He also doubts that either party will make a real push for the libertarian vote because, “in political terms, it’s like entering an alliance with a leech.” But he does think that libertarians can get something out of supporting conservatives because conservatism is in many ways more libertarian than it used to be.
It’s not much, but Ponnuru argues that the present political situation doesn’t offer many better options.
THIS WAS SUPPOSED TO BE a two-track debate. First, an exchange between a conservative and a libertarian, then a liberal and a classical liberal. Moderator and America’s Future Foundation executive director David Kirby said it should be “a little bit like watching a ping pong match with two balls.”

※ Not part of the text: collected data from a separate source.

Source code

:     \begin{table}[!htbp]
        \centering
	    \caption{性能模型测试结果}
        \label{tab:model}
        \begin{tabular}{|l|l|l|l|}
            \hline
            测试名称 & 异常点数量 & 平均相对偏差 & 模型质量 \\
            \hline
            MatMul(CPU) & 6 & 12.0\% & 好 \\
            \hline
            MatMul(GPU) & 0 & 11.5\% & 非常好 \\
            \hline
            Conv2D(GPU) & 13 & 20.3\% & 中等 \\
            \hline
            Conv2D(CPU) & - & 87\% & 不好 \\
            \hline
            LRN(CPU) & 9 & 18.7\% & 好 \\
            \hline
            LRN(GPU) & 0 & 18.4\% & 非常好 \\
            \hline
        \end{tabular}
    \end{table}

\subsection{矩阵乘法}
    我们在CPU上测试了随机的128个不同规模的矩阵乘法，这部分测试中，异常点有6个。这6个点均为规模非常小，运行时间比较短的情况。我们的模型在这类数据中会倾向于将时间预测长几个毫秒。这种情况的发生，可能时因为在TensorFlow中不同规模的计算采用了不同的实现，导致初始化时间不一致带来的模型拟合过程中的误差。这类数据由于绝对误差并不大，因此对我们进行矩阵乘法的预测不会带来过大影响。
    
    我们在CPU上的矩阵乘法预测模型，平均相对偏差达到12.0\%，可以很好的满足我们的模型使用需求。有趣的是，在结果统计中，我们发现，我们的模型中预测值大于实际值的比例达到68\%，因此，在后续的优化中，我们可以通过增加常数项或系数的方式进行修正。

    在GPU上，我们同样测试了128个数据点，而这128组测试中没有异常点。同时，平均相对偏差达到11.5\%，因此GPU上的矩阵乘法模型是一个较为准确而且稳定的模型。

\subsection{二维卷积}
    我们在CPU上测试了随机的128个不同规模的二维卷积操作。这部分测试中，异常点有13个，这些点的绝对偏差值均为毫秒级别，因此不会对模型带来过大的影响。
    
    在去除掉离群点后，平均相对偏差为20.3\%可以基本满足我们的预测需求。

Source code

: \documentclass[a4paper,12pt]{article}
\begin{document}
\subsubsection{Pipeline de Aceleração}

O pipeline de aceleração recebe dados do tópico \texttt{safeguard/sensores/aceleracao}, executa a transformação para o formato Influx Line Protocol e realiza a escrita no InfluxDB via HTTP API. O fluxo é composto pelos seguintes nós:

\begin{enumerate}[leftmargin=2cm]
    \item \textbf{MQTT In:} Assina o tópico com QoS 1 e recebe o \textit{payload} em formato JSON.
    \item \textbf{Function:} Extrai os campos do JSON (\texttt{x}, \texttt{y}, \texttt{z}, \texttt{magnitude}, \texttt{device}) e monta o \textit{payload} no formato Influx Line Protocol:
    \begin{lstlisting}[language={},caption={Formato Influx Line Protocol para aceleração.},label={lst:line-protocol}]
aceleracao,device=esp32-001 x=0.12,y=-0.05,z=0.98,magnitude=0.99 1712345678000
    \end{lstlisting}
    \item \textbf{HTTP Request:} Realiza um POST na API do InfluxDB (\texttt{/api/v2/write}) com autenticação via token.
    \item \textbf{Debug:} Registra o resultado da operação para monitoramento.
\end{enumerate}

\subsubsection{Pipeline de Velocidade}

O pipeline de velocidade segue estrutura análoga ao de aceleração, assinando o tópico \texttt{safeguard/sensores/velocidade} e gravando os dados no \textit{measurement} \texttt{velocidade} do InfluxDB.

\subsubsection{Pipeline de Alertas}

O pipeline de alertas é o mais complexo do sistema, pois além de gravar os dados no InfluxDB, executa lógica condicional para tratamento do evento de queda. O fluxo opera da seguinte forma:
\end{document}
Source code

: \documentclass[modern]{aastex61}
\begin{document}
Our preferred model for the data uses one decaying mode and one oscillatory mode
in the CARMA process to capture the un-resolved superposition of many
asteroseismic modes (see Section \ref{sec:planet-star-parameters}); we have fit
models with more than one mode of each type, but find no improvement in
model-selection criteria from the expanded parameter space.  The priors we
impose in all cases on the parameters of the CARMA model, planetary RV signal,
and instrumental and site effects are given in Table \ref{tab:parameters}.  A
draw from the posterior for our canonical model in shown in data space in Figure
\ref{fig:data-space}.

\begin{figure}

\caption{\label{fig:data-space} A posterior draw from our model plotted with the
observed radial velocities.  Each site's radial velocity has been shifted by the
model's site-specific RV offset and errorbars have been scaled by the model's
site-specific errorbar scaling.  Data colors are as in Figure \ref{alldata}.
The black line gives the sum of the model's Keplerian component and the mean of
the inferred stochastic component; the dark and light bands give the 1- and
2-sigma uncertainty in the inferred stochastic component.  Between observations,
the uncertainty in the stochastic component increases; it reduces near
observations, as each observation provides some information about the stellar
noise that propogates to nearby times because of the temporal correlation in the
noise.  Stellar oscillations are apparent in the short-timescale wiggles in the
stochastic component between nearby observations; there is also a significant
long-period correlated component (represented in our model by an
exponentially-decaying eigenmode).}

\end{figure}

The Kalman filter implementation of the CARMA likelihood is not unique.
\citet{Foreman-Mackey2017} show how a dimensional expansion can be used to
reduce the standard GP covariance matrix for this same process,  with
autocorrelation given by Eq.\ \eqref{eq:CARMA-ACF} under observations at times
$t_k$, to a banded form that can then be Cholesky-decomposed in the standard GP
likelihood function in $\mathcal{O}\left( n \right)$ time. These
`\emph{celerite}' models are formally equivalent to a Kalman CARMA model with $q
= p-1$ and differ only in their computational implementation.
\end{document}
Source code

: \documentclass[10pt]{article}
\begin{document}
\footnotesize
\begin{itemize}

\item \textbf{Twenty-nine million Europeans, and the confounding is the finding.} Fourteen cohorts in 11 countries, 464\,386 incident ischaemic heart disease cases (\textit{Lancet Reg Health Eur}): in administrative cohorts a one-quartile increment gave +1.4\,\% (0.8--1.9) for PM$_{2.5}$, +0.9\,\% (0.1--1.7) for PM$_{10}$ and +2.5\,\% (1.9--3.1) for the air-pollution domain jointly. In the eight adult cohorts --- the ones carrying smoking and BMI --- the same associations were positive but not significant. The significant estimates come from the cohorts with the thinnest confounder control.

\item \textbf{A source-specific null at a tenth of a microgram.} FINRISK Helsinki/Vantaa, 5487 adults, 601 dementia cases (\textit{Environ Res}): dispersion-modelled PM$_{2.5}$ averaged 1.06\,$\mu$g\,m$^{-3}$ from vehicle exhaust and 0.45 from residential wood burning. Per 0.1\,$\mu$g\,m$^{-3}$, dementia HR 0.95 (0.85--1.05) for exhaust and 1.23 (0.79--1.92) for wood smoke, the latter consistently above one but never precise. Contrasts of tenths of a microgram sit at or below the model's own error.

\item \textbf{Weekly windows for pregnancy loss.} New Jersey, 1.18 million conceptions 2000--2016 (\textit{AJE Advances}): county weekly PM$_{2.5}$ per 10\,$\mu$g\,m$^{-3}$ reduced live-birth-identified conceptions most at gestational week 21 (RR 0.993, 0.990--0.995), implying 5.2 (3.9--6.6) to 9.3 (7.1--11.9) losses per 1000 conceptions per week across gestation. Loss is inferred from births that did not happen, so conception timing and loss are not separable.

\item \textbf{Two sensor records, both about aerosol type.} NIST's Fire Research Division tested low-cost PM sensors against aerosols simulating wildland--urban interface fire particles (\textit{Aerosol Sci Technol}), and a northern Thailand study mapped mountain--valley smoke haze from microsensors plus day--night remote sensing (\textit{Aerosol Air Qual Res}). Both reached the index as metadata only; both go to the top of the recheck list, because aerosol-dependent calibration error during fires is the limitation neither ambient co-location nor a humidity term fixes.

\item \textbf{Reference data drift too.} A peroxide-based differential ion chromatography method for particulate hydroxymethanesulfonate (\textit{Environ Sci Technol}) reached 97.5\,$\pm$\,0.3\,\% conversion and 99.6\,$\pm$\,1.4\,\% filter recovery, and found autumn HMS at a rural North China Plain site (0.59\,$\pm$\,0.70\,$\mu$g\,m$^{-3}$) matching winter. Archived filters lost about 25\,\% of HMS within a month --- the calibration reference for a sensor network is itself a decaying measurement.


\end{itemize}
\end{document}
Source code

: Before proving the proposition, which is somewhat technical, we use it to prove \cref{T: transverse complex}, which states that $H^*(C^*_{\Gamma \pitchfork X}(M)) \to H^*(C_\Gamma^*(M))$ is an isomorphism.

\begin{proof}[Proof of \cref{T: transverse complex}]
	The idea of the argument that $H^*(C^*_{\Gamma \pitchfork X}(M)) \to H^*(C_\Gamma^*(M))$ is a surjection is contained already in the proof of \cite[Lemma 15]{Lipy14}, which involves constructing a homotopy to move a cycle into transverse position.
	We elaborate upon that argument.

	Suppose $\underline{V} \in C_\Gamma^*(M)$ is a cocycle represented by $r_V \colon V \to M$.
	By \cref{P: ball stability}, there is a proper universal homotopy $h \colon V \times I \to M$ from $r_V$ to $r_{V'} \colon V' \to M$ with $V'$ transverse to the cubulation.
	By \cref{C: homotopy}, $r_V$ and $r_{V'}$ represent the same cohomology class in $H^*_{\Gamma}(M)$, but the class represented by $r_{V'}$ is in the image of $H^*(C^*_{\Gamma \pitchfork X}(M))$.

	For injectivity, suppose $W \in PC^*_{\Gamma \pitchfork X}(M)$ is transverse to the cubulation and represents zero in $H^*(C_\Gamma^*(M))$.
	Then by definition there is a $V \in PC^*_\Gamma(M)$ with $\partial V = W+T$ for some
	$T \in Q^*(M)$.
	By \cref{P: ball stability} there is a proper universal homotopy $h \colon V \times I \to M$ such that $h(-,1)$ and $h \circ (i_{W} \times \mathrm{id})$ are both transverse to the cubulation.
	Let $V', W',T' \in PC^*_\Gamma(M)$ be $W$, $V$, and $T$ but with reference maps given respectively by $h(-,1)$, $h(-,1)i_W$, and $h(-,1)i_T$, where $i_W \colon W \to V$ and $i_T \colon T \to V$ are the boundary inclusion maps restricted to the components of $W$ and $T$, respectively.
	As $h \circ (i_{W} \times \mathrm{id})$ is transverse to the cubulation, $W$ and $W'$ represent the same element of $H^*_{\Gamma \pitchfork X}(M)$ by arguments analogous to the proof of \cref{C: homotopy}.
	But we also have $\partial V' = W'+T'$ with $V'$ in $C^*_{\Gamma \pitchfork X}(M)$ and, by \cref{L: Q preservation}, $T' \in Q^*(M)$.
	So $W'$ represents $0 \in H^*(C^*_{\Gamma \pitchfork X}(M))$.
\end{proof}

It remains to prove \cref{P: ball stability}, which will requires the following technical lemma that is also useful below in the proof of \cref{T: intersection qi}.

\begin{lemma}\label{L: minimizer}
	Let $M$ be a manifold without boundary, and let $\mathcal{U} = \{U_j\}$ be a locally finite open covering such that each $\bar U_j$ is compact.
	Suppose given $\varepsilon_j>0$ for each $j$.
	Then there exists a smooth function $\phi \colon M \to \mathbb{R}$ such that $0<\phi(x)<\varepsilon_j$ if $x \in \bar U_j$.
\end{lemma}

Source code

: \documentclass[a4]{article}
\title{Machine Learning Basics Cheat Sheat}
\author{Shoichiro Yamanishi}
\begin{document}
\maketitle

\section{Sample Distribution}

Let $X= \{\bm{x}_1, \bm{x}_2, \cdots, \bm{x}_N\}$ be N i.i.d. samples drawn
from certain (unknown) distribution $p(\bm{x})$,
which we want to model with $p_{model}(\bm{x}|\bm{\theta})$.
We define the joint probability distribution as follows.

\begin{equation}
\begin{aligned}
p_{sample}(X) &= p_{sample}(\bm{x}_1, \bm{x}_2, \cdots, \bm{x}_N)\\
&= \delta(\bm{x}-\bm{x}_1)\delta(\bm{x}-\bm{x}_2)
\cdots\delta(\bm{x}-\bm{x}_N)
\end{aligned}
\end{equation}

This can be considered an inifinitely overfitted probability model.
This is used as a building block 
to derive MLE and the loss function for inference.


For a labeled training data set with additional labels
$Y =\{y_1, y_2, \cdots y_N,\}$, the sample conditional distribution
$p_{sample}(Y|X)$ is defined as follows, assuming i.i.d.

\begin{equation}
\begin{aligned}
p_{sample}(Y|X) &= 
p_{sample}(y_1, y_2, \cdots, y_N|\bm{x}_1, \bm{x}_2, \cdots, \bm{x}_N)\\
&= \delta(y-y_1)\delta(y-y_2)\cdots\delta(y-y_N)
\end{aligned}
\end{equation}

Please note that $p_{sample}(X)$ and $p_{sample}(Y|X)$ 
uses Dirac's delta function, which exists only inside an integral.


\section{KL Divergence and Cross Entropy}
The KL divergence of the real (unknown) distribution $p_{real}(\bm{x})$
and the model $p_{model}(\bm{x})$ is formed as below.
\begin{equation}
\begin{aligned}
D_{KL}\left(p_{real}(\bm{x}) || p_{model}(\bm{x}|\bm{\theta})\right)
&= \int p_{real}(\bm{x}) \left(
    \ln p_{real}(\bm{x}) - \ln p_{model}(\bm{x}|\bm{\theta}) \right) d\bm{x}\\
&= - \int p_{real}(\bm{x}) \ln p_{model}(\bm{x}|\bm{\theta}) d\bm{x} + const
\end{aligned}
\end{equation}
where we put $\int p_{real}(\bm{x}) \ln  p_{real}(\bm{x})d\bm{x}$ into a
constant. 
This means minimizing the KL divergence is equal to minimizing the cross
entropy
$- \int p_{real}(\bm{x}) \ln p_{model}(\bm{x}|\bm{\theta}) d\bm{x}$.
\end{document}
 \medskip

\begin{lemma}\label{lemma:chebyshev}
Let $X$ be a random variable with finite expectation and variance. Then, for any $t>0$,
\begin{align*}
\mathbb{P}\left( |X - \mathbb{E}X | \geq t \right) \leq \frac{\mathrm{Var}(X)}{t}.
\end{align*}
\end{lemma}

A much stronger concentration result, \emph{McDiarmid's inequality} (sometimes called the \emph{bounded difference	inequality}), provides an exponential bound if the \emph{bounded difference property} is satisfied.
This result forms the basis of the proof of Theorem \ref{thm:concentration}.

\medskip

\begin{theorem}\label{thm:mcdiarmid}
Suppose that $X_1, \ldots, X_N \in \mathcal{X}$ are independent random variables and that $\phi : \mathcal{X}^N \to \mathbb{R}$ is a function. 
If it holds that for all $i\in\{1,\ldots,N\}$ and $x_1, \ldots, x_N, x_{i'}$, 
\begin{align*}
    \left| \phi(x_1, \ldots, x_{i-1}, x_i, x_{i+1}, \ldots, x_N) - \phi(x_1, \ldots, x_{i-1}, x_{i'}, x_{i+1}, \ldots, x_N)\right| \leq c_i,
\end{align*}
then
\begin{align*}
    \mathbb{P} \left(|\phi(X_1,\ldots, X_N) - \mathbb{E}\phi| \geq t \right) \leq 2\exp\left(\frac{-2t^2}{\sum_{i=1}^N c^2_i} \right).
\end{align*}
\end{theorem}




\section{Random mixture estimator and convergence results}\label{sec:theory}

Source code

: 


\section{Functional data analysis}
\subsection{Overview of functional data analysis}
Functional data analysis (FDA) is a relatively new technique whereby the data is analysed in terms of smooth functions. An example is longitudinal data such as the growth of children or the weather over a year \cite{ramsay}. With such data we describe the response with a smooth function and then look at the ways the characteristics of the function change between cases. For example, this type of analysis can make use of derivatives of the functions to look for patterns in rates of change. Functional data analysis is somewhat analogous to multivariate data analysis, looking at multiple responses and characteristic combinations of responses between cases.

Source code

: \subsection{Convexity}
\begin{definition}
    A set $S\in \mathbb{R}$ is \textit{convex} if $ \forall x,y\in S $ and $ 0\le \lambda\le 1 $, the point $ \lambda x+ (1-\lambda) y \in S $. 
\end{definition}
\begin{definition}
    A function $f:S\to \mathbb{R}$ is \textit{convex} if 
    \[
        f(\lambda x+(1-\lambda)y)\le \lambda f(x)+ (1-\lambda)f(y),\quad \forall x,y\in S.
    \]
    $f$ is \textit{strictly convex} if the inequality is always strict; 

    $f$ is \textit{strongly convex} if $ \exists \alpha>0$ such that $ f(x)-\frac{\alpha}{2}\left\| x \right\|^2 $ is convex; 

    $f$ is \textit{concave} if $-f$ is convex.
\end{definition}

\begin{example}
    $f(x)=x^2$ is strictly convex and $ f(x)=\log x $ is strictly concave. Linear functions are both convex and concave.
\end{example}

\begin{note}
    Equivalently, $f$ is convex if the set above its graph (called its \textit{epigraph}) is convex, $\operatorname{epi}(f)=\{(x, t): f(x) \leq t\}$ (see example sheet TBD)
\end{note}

But that’s not what the panelists have in mind. Ponnuru warns us he will “break the rules a little bit.” The next panelist, Cato vice president for research Brink Lindsey, also says that he might “stray from the agreed upon format and talk more generally.”
Lindsey wrote a piece that was published in the New Republic last December titled “Liberaltarians.” It argued that an alliance between liberals and libertarians would be possible if liberals would “meet us half way.” He tells us this because he wants to talk about some of the criticism, which clearly stung.
“A lot of the commentary by professionals was negative,” he says, which is a bit of an understatement. Another panelist tonight, New Republic senior editor Jonathan Chait, responded to his overture, in print, by quoting Michael Corleone: “My offer is this: nothing.”
Lindsey uses this as evidence that the country’s elites are stuck in a deeply “reactionary politics” of both left and right. He contrasts their stubbornness on economic and cultural issues with the “deep preideological [libertarian] impulse in the American electorate.”
Out there in Real America, people want lower taxes and are suspicious of government schemes. They believe in the work ethic and personal responsibility. What they are looking for politically is a movement that will embrace both the social change of the '60s and the economic change of the '80s.
“No one has emerged to embraced this libertarian change in its totality,” Lindsey says, and he points fingers. Ponnuru and Chait are examples of our bitter partisan stalemate that we’d do well to get beyond
Lindsey closes by inviting the audience to join his “coalition of the homeless: liberaltarians.”